Top of Data to process

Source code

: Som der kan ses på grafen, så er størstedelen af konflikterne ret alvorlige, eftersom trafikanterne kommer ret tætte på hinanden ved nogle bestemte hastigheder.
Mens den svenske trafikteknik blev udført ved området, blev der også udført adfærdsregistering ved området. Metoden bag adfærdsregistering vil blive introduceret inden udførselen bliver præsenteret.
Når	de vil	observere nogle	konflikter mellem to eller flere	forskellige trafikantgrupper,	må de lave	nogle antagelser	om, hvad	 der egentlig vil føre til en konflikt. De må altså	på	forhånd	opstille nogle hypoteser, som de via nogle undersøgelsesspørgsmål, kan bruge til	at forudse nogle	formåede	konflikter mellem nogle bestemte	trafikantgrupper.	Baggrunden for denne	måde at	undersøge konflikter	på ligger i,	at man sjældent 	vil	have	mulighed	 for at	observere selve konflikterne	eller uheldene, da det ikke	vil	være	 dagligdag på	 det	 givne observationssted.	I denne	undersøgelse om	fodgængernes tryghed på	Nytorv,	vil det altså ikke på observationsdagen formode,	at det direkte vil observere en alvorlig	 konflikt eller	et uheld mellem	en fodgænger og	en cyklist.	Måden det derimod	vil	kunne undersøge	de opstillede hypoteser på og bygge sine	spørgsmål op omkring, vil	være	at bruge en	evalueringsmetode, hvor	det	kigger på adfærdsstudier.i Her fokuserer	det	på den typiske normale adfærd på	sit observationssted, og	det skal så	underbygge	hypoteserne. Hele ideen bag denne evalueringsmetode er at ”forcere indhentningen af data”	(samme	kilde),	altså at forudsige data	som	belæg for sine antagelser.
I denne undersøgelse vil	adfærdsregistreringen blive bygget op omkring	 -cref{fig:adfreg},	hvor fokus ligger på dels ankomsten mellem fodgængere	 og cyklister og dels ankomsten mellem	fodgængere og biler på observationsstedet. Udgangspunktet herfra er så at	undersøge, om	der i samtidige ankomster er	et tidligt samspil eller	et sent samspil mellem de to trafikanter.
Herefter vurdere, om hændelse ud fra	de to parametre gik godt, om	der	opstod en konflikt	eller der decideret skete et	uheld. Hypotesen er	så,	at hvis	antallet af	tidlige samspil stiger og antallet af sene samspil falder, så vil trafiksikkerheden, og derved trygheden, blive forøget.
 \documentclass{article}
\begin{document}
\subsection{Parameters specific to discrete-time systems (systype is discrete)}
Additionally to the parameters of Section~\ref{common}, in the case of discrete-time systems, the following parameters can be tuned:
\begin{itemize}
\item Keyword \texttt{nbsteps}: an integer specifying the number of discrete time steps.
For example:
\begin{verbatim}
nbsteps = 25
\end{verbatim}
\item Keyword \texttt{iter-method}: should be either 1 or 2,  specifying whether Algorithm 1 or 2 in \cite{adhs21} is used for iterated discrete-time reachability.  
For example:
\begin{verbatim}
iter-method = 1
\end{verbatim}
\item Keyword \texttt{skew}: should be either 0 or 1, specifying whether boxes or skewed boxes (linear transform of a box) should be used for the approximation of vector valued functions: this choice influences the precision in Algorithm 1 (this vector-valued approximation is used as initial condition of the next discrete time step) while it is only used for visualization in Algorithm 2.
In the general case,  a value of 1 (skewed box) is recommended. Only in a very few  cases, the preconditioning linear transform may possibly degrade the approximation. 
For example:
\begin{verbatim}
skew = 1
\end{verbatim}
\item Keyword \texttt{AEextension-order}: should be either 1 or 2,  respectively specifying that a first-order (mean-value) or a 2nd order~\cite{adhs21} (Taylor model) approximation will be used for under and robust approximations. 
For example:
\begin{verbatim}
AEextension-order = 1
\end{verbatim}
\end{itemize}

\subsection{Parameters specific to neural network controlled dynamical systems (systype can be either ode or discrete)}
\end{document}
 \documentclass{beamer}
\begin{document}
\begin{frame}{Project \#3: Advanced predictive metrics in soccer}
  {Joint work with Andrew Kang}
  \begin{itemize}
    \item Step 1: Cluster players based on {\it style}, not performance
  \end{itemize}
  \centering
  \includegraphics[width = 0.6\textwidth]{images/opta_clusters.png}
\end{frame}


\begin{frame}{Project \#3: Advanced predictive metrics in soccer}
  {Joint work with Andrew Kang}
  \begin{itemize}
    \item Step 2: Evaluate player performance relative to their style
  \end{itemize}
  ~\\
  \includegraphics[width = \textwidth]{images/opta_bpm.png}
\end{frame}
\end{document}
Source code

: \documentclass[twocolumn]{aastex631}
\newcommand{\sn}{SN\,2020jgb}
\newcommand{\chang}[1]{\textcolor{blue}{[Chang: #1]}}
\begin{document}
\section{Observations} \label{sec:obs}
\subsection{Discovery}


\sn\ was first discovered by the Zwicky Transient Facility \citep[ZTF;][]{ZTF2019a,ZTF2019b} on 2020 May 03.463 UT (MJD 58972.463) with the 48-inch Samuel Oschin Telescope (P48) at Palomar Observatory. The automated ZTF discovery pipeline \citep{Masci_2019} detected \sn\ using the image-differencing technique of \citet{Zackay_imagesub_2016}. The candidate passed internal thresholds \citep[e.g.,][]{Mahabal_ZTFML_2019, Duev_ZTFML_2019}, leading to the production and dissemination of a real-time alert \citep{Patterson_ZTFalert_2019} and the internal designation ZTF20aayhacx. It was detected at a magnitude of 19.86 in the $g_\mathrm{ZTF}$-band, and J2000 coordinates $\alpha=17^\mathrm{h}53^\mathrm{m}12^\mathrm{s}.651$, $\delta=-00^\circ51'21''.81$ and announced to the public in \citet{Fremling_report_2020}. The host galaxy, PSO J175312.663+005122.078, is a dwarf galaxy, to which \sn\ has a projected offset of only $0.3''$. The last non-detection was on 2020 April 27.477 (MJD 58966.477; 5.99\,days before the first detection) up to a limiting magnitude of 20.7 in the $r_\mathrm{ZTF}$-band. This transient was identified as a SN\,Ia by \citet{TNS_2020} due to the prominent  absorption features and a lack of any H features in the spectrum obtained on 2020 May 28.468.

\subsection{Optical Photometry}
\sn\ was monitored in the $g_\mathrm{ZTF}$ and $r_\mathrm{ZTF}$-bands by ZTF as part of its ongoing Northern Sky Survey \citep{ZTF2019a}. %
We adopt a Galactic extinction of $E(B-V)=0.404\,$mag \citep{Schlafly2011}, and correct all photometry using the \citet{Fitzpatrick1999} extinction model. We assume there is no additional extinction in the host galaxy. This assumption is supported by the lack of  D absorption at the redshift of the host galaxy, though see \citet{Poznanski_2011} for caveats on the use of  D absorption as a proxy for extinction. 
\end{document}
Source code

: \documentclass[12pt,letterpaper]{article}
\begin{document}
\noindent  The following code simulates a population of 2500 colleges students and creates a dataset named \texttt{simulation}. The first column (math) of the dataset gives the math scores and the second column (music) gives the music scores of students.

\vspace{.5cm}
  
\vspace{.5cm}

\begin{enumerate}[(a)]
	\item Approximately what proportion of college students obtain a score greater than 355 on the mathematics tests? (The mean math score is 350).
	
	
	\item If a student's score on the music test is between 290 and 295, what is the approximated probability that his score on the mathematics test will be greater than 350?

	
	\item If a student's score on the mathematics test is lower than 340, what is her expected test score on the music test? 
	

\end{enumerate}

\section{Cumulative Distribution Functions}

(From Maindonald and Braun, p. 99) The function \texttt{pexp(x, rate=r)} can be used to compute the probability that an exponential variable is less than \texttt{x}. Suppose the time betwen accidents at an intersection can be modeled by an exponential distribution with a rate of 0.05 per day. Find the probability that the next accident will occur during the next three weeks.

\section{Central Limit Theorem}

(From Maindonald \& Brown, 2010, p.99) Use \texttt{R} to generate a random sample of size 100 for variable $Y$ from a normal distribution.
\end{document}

Bottom of Data to process

--- What to produce ---
Scan the records above. Return every line with "case" in it.

--- Task result ---
Additionally to the parameters of Section~\ref{common}, in the case of discrete-time systems, the following parameters can be tuned:
In the general case,  a value of 1 (skewed box) is recommended. Only in a very few  cases, the preconditioning linear transform may possibly degrade the approximation. 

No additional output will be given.